ACTIVITY: The records that follow must all be duplicated exactly.

##############################

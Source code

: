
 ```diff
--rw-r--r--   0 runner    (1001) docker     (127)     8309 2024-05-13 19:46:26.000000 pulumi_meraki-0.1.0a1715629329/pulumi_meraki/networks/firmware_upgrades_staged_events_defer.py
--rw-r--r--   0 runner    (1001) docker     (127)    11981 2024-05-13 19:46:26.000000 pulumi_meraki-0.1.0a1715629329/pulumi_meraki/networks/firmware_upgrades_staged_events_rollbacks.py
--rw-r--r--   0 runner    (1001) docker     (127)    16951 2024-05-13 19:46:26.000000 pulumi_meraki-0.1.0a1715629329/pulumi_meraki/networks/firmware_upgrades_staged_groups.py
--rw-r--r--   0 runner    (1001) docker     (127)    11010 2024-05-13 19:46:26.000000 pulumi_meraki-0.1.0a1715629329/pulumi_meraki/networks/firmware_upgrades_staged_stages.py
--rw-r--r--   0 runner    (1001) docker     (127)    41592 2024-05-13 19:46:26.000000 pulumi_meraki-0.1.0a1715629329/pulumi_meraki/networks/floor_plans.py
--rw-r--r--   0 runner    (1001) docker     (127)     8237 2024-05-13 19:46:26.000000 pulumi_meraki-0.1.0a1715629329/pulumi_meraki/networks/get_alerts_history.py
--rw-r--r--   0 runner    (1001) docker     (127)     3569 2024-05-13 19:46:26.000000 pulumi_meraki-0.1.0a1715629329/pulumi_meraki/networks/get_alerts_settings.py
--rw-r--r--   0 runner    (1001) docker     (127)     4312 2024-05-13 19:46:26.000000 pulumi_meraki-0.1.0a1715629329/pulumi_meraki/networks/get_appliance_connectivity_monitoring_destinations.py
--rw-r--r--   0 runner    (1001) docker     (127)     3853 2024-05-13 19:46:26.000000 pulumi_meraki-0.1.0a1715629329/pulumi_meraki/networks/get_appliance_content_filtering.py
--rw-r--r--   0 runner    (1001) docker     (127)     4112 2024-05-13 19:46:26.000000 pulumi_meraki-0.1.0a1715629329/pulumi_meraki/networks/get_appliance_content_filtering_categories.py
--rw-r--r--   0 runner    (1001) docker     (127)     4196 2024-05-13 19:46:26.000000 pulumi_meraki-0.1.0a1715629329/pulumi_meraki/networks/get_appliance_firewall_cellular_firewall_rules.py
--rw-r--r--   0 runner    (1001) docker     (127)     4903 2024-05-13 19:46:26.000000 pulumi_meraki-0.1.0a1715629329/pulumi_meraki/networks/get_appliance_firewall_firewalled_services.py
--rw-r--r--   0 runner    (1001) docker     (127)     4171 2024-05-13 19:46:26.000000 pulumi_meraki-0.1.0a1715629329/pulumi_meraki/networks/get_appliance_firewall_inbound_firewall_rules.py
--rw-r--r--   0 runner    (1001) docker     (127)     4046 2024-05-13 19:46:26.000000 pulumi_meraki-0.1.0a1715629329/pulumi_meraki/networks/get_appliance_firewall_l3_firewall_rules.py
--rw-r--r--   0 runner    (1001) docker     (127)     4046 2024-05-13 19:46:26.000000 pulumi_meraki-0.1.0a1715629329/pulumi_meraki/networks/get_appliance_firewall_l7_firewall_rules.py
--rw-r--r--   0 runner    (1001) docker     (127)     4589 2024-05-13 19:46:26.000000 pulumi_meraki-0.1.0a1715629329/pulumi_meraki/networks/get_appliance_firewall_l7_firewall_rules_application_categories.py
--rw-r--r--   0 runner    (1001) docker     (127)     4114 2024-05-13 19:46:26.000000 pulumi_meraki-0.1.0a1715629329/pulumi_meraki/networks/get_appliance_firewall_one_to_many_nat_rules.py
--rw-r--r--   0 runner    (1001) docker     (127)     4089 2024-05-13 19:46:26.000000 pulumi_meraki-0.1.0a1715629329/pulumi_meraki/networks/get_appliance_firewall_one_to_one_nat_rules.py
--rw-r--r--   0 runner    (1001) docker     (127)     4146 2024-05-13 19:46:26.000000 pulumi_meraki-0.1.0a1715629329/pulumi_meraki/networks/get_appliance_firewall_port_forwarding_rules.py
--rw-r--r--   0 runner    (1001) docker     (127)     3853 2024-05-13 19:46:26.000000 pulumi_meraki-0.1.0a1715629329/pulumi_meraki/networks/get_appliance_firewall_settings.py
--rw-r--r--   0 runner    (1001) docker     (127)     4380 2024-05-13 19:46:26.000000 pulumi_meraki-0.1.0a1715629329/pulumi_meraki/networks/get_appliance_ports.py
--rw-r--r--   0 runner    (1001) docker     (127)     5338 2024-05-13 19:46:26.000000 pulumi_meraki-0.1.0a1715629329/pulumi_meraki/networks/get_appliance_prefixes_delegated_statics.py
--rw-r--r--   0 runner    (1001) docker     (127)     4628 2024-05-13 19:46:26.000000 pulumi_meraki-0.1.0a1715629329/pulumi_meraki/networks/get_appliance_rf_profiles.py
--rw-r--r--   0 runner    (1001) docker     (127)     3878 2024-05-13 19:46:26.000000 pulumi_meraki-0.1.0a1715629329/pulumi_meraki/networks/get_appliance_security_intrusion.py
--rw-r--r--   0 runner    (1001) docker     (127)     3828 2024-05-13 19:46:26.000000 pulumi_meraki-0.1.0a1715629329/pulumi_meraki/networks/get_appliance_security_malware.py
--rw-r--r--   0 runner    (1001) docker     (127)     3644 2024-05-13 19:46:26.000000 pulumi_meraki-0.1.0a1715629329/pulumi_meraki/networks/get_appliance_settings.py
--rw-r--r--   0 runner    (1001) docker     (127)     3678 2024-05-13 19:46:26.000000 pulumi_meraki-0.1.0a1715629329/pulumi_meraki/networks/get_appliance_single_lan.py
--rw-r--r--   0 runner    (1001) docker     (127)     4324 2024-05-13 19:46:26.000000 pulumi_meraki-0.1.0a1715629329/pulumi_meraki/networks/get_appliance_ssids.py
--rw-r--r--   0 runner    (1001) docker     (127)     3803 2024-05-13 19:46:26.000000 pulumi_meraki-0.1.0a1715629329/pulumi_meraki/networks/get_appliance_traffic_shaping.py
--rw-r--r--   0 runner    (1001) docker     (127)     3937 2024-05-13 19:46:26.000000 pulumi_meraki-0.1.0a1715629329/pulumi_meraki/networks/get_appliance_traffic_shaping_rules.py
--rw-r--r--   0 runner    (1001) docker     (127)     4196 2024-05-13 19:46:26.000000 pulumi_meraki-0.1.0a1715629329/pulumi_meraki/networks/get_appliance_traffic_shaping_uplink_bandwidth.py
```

##############################

RESPONSE TO THE EXERCISE:
Source code

:
 ```diff
--rw-r--r--   0 runner    (1001) docker     (127)     8309 2024-05-13 19:46:26.000000 pulumi_meraki-0.1.0a1715629329/pulumi_meraki/networks/firmware_upgrades_staged_events_defer.py
--rw-r--r--   0 runner    (1001) docker     (127)    11981 2024-05-13 19:46:26.000000 pulumi_meraki-0.1.0a1715629329/pulumi_meraki/networks/firmware_upgrades_staged_events_rollbacks.py
--rw-r--r--   0 runner    (1001) docker     (127)    16951 2024-05-13 19:46:26.000000 pulumi_meraki-0.1.0a1715629329/pulumi_meraki/networks/firmware_upgrades_staged_groups.py
--rw-r--r--   0 runner    (1001) docker     (127)    11010 2024-05-13 19:46:26.000000 pulumi_meraki-0.1.0a1715629329/pulumi_meraki/networks/firmware_upgrades_staged_stages.py
--rw-r--r--   0 runner    (1001) docker     (127)    41592 2024-05-13 19:46:26.000000 pulumi_meraki-0.1.0a1715629329/pulumi_meraki/networks/floor_plans.py
--rw-r--r--   0 runner    (1001) docker     (127)     8237 2024-05-13 19:46:26.000000 pulumi_meraki-0.1.0a1715629329/pulumi_meraki/networks/get_alerts_history.py
--rw-r--r--   0 runner    (1001) docker     (127)     3569 2024-05-13 19:46:26.000000 pulumi_meraki-0.1.0a1715629329/pulumi_meraki/networks/get_alerts_settings.py
--rw-r--r--   0 runner    (1001) docker     (127)     4312 2024-05-13 19:46:26.000000 pulumi_meraki-0.1.0a1715629329/pulumi_meraki/networks/get_appliance_connectivity_monitoring_destinations.py
--rw-r--r--   0 runner    (1001) docker     (127)     3853 2024-05-13 19:46:26.000000 pulumi_meraki-0.1.0a1715629329/pulumi_meraki/networks/get_appliance_content_filtering.py
--rw-r--r--   0 runner    (1001) docker     (127)     4112 2024-05-13 19:46:26.000000 pulumi_meraki-0.1.0a1715629329/pulumi_meraki/networks/get_appliance_content_filtering_categories.py
--rw-r--r--   0 runner    (1001) docker     (127)     4196 2024-05-13 19:46:26.000000 pulumi_meraki-0.1.0a1715629329/pulumi_meraki/networks/get_appliance_firewall_cellular_firewall_rules.py
--rw-r--r--   0 runner    (1001) docker     (127)     4903 2024-05-13 19:46:26.000000 pulumi_meraki-0.1.0a1715629329/pulumi_meraki/networks/get_appliance_firewall_firewalled_services.py
--rw-r--r--   0 runner    (1001) docker     (127)     4171 2024-05-13 19:46:26.000000 pulumi_meraki-0.1.0a1715629329/pulumi_meraki/networks/get_appliance_firewall_inbound_firewall_rules.py
--rw-r--r--   0 runner    (1001) docker     (127)     4046 2024-05-13 19:46:26.000000 pulumi_meraki-0.1.0a1715629329/pulumi_meraki/networks/get_appliance_firewall_l3_firewall_rules.py
--rw-r--r--   0 runner    (1001) docker     (127)     4046 2024-05-13 19:46:26.000000 pulumi_meraki-0.1.0a1715629329/pulumi_meraki/networks/get_appliance_firewall_l7_firewall_rules.py
--rw-r--r--   0 runner    (1001) docker     (127)     4589 2024-05-13 19:46:26.000000 pulumi_meraki-0.1.0a1715629329/pulumi_meraki/networks/get_appliance_firewall_l7_firewall_rules_application_categories.py
--rw-r--r--   0 runner    (1001) docker     (127)     4114 2024-05-13 19:46:26.000000 pulumi_meraki-0.1.0a1715629329/pulumi_meraki/networks/get_appliance_firewall_one_to_many_nat_rules.py
--rw-r--r--   0 runner    (1001) docker     (127)     4089 2024-05-13 19:46:26.000000 pulumi_meraki-0.1.0a1715629329/pulumi_meraki/networks/get_appliance_firewall_one_to_one_nat_rules.py
--rw-r--r--   0 runner    (1001) docker     (127)     4146 2024-05-13 19:46:26.000000 pulumi_meraki-0.1.0a1715629329/pulumi_meraki/networks/get_appliance_firewall_port_forwarding_rules.py
--rw-r--r--   0 runner    (1001) docker     (127)     3853 2024-05-13 19:46:26.000000 pulumi_meraki-0.1.0a1715629329/pulumi_meraki/networks/get_appliance_firewall_settings.py
--rw-r--r--   0 runner    (1001) docker     (127)     4380 2024-05-13 19:46:26.000000 pulumi_meraki-0.1.0a1715629329/pulumi_meraki/networks/get_appliance_ports.py
--rw-r--r--   0 runner    (1001) docker     (127)     5338 2024-05-13 19:46:26.000000 pulumi_meraki-0.1.0a1715629329/pulumi_meraki/networks/get_appliance_prefixes_delegated_statics.py
--rw-r--r--   0 runner    (1001) docker     (127)     4628 2024-05-13 19:46:26.000000 pulumi_meraki-0.1.0a1715629329/pulumi_meraki/networks/get_appliance_rf_profiles.py
--rw-r--r--   0 runner    (1001) docker     (127)     3878 2024-05-13 19:46:26.000000 pulumi_meraki-0.1.0a1715629329/pulumi_meraki/networks/get_appliance_security_intrusion.py
--rw-r--r--   0 runner    (1001) docker     (127)     3828 2024-05-13 19:46:26.000000 pulumi_meraki-0.1.0a1715629329/pulumi_meraki/networks/get_appliance_security_malware.py
--rw-r--r--   0 runner    (1001) docker     (127)     3644 2024-05-13 19:46:26.000000 pulumi_meraki-0.1.0a1715629329/pulumi_meraki/networks/get_appliance_settings.py
--rw-r--r--   0 runner    (1001) docker     (127)     3678 2024-05-13 19:46:26.000000 pulumi_meraki-0.1.0a1715629329/pulumi_meraki/networks/get_appliance_single_lan.py
--rw-r--r--   0 runner    (1001) docker     (127)     4324 2024-05-13 19:46:26.000000 pulumi_meraki-0.1.0a1715629329/pulumi_meraki/networks/get_appliance_ssids.py
--rw-r--r--   0 runner    (1001) docker     (127)     3803 2024-05-13 19:46:26.000000 pulumi_meraki-0.1.0a1715629329/pulumi_meraki/networks/get_appliance_traffic_shaping.py
--rw-r--r--   0 runner    (1001) docker     (127)     3937 2024-05-13 19:46:26.000000 pulumi_meraki-0.1.0a1715629329/pulumi_meraki/networks/get_appliance_traffic_shaping_rules.py
--rw-r--r--   0 runner    (1001) docker     (127)     4196 2024-05-13 19:46:26.000000 pulumi_meraki-0.1.0a1715629329/pulumi_meraki/networks/get_appliance_traffic_shaping_uplink_bandwidth.py
```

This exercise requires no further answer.